** RECORDS PROVIDED follows **

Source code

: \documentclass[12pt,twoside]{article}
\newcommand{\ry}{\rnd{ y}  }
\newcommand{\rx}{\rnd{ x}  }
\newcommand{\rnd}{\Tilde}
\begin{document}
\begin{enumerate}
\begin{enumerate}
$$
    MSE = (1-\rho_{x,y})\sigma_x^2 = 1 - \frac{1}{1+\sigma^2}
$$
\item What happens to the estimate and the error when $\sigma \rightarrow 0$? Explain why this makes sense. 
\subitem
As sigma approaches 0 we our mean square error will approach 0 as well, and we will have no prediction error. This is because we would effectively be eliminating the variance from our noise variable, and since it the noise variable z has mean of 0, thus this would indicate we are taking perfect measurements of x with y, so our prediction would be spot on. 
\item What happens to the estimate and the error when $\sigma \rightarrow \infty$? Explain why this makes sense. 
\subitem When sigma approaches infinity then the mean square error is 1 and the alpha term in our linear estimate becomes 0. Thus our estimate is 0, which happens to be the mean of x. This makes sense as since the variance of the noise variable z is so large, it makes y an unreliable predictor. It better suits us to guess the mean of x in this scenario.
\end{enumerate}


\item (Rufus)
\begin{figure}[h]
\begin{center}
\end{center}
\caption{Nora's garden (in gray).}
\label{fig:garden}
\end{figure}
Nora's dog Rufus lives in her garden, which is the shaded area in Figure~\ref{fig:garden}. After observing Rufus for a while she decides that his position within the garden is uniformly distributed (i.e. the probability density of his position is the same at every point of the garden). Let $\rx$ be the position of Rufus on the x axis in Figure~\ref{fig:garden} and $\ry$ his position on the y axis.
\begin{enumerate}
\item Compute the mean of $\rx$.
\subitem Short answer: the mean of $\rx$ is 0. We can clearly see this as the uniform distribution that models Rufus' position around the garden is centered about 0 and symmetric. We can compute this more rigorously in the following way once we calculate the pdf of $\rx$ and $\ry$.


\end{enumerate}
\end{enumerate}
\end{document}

** End of RECORDS PROVIDED **

▶ _WORK REQUEST_: Write out each line exactly, beginning at the one with "mean of $\rx$." and ending at the final line of the records above, with nothing added.

▶ _THE COMPLETED TASK_:
\item Compute the mean of $\rx$.
\subitem Short answer: the mean of $\rx$ is 0. We can clearly see this as the uniform distribution that models Rufus' position around the garden is centered about 0 and symmetric. We can compute this more rigorously in the following way once we calculate the pdf of $\rx$ and $\ry$.


\end{enumerate}
\end{enumerate}
\end{document}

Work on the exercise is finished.